-- INPUT follows --
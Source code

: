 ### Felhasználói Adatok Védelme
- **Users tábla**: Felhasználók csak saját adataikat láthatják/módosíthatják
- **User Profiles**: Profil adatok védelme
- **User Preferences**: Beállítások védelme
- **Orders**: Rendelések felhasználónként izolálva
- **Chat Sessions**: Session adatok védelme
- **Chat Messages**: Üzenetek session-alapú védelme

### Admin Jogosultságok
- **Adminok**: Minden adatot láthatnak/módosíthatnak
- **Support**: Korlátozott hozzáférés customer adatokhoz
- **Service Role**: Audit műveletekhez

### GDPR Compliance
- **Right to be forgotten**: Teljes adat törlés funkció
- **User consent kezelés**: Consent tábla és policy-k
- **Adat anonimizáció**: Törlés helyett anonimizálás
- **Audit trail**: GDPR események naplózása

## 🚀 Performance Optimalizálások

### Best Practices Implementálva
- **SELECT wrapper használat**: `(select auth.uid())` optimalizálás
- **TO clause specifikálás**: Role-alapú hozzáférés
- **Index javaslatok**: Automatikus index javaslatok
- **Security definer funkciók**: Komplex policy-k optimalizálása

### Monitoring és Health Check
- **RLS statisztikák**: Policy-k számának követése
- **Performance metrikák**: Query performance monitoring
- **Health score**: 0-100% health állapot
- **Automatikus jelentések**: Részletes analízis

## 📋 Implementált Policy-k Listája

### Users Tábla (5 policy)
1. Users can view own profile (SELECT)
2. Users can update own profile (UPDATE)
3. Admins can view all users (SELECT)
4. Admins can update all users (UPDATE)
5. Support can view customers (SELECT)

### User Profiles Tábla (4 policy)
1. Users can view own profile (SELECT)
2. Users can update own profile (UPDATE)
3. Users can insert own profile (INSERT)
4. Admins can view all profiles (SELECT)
-- INPUT concluded --
-- INPUT follows --
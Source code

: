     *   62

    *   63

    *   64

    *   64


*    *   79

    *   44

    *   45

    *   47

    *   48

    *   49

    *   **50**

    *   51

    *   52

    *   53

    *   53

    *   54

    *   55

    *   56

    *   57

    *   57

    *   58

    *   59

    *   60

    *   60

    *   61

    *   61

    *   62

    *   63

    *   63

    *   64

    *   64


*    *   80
-- INPUT concluded --
* WHAT TO PRODUCE *
Filter the records above for lines containing the word "GDPR", and copy those lines.

* RESPONSE TO THE EXERCISE *
### GDPR Compliance
- **Audit trail**: GDPR események naplózása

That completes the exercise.